Encouraging innovation to bring jobs to North Carolina - Carolina Country

Encouraging innovation to bring jobs to North Carolina

By Renee Ellmers

renee-ellmersBefore I was elected to Congress last fall, I had spent over 21 years as a registered nurse caring for patients and helping people reach their full potential. In my new position in Washington, I’m using those same skills to create jobs and get our economy back on track. I’ve been in Congress for only a few months now, but I have already learned that nothing worthwhile can be accomplished easily and there is much work to do, starting with jobs and small businesses.

Small businesses are the backbone of our economy and the provider of millions of jobs across North Carolina. Through non-profit groups and business cooperatives, businesses can succeed and give back to their community while remaining self-sufficient. I learned this first-hand as a founding board member of South River EMC’s Community Assistance Corporation in Dunn. We partnered with the co-op’s Operation Round Up program, which gives members the opportunity to round up their electric bill to the next dollar. Added together, these pennies turn into major dollars that are invested back in the community in the form of education grants. To date, Operation Round Up nationally has raised over $50 million to better the lives of countless people and families.

Now, we must expand the scope of our efforts if we are to create jobs and bring sustainable prosperity back to North Carolina. We must give entrepreneurs the tools to create valuable products while preventing government bureaucracy and costs from stymieing growth.

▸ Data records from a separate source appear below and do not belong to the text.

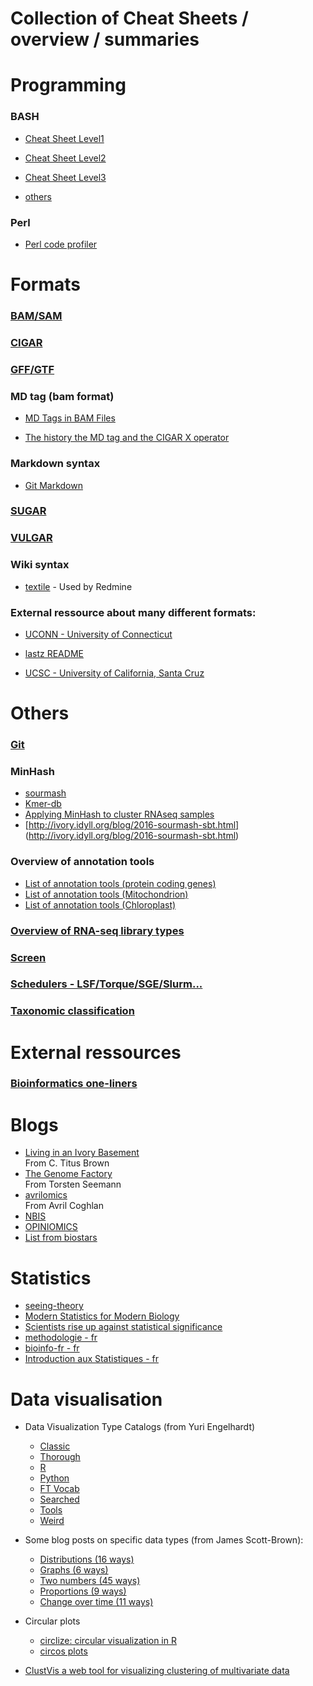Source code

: Collection of Cheat Sheets / overview / summaries
===========================

# Programming

### BASH
 * [Cheat Sheet Level1](https://github.com/NBISweden/GAAS/blob/master/annotation/CheatSheet/Bash_cheat_%20sheet_level1.pdf)

 * [Cheat Sheet Level2](https://github.com/NBISweden/GAAS/blob/master/annotation/CheatSheet/Bash_cheat_%20sheet_level2.pdf) 

 * [Cheat Sheet Level3](https://github.com/NBISweden/GAAS/blob/master/annotation/CheatSheet/Bash_cheat_%20sheet_level3.pdf) 
 
 * [others](bash_other.md)

### Perl
 * [Perl code profiler](perl_code_profiler.md)

# Formats


### [BAM/SAM](https://samtools.github.io/hts-specs/SAMv1.pdf)
### [CIGAR](cigar.md)
### [GFF/GTF](gxf.md)
### MD tag (bam format)
 * [MD Tags in BAM Files](https://github.com/vsbuffalo/devnotes/wiki/The-MD-Tag-in-BAM-Files)
    
 * [The history the MD tag and the CIGAR X operator](http://lh3.github.io/2018/03/27/the-history-the-cigar-x-operator-and-the-md-tag)
### Markdown syntax
  * [Git Markdown](https://guides.github.com/features/mastering-markdown/)
### [SUGAR](sugar.md)
### [VULGAR](vulgar.md)
### Wiki syntax
  * [textile](https://textile-lang.com) - Used by Redmine
### External ressource about many different formats:
 * [UCONN - University of Connecticut](https://bioinformatics.uconn.edu/resources-and-events/tutorials-2/file-formats-tutorial/)
 
 * [lastz README](http://www.bx.psu.edu/~rsharris/lastz/newer/README.lastz-1.02.40.html#ex_cigar)
 
 * [UCSC - University of California, Santa Cruz](https://genome.ucsc.edu/FAQ/FAQformat.html)

# Others

### [Git](git.md)

### MinHash
 * [sourmash](http://joss.theoj.org/papers/10.21105/joss.00027)
 * [Kmer-db](https://github.com/refresh-bio/kmer-db)
 * [Applying MinHash to cluster RNAseq samples](http://ivory.idyll.org/blog/2016-sourmash.html)
 * [http://ivory.idyll.org/blog/2016-sourmash-sbt.html] (http://ivory.idyll.org/blog/2016-sourmash-sbt.html)

### Overview of annotation tools
 * [List of annotation tools (protein coding genes)](https://github.com/NBISweden/GAAS/blob/master/annotation/CheatSheet/annotation_tools.md)
 * [List of annotation tools (Mitochondrion)](https://github.com/NBISweden/GAAS/blob/master/annotation/CheatSheet/annotation_tools_mito.md)
 * [List of annotation tools (Chloroplast)](https://github.com/NBISweden/GAAS/blob/master/annotation/CheatSheet/annotation_tools_chloro.md)

### [Overview of RNA-seq library types](rnaseq_library_types.md)

### [Screen](screen.md)

### [Schedulers - LSF/Torque/SGE/Slurm...](pictures/scheduler_rosetta.pdf)

### [Taxonomic classification](taxonomic_classification.md)

# External ressources

### [Bioinformatics one-liners](https://github.com/stephenturner/oneliners)

# Blogs  
 * [Living in an Ivory Basement](http://ivory.idyll.org/blog/)  
   From C. Titus Brown
 * [The Genome Factory](https://thegenomefactory.blogspot.com)  
   From Torsten Seemann
 * [avrilomics](http://avrilomics.blogspot.com)  
   From Avril Coghlan
 * [NBIS](https://nbis.se/blog/)
 * [OPINIOMICS](http://www.opiniomics.org)
 * [List from biostars](https://www.biostars.org/p/243961/)

# Statistics  
 * [seeing-theory](https://seeing-theory.brown.edu)
 * [Modern Statistics for Modern Biology](https://www.huber.embl.de/msmb/)
 * [Scientists rise up against statistical significance](https://www.nature.com/articles/d41586-019-00857-9)
 * [methodologie - fr](https://fr.slideshare.net/bachelet/methodologie-mesurer-testerdeshypotheses)
 * [bioinfo-fr - fr](https://bioinfo-fr.net/tests-statistiques-suivez-lguide)
 * [Introduction aux Statistiques - fr](http://www.cons-dev.org/elearning/stat/index.html)
 
 # Data visualisation  
 
 * Data Visualization Type Catalogs (from Yuri Engelhardt)
    * [Classic](https://datavizcatalogue.com)
    * [Thorough](http://datavizproject.com)
    * [R](https://www.r-graph-gallery.com)
    * [Python](https://python-graph-gallery.com)
    * [FT Vocab](http://ft.com/vocabulary)
    * [Searched](http://visualizationuniverse.com/charts)
    * [Tools](http://chartmaker.visualisingdata.com)
    * [Weird](https://xeno.graphics)

 * Some blog posts on specific data types (from James Scott-Brown):
    * [Distributions (16 ways)](http://www.darkhorseanalytics.com/blog/visualizing-distributions-3?es_p=3278620)
    * [Graphs (6 ways)](https://www.twosixlabs.com/6-ways-visualize-graphs)
    * [Two numbers (45 ways)](https://www.scribblelive.com/blog/2012/07/27/45-ways-to-communicate-two-quantities/)
    * [Proportions (9 ways)](http://flowingdata.com/2009/11/25/9-ways-to-visualize-proportions-a-guide/)
    * [Change over time (11 ways)](http://flowingdata.com/2010/01/07/11-ways-to-visualize-changes-over-time-a-guide/)

 * Circular plots
    * [circlize: circular visualization in R](https://github.com/jokergoo/circlize)
    * [circos plots](https://medium.com/@Marianattestad/a-treatise-on-making-circos-plots-from-genomic-data-7ff496849e0)
    
 * [ClustVis a web tool for visualizing clustering of multivariate data](https://biit.cs.ut.ee/clustvis/)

I have been working with my colleagues on the House Small Business Committee to put forth new initiatives and get the ball rolling.

One of these initiatives — the Small Business Innovation Research program (SBIR), created in 1982 — has helped feed federal research and development grants to small businesses, the country’s best innovators. The objectives of the SBIR program are threefold: to increase stimulation of technological innovation in the small business sector, to utilize this community to meet the diverse research and development needs of the federal government, and to commercialize federally funded results, such as transforming a bomb disposal robot for the military to a vacuum robot for the public.

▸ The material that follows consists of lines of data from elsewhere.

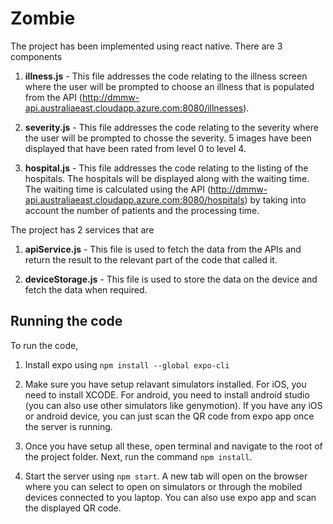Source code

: # Zombie

The project has been implemented using react native. There are 3 components

1. **illness.js** - This file addresses the code relating to the illness screen where the user will be prompted to choose an illness that is populated from the API (http://dmmw-api.australiaeast.cloudapp.azure.com:8080/illnesses).

2. **severity.js** - This file addresses the code relating to the severity where the user will be prompted to chosse the severity. 5 images have been displayed that have been rated from level 0 to level 4.

3. **hospital.js** - This file addresses the code relating to the listing of the hospitals. The hospitals will be displayed along with the waiting time. The waiting time is calculated using the API (http://dmmw-api.australiaeast.cloudapp.azure.com:8080/hospitals) by taking into account the number of patients and the processing time.

The project has 2 services that are

1. **apiService.js** - This file is used to fetch the data from the APIs and return the result to the relevant part of the code that called it.

2. **deviceStorage.js** - This file is used to store the data on the device and fetch the data when required.

## Running the code
To run the code,
1. Install expo using
      `npm install --global expo-cli`
      
2. Make sure you have setup relavant simulators installed. For iOS, you need to install XCODE. For android, you need to install android studio (you can also use other simulators like genymotion). If you have any iOS or android device, you can just scan the QR code from expo app once the server is running. 

3. Once you have setup all these, open terminal and navigate to the root of the project folder. Next, run the command
  `npm install`.

4. Start the server using 
  `npm start`.
A new tab will open on the browser where you can select to open on simulators or through the mobiled devices connected to you laptop. You can also use expo app and scan the displayed QR code.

Not only do great products and services develop from the program, so do quality jobs. Since 2006, over 427 awards were granted to small businesses throughout the state, resulting in thousands of jobs and increased business through innovation. Better still, the SBIR program does not cost taxpayers any additional dollars. The program simply requires that federal agencies slice out a small percentage within their overall budget for which small firms can compete.

It is because of my experiences with co-ops, small businesses and community-sustaining programs in the private sector that I am advocating for these programs to continue to allow innovation and investment to springboard ideas, create jobs and spur economic growth.

About the Author

Congresswoman Renee Ellmers, a Republican from Dunn, chairs the House Small Business Subcommittee on Healthcare and Technology.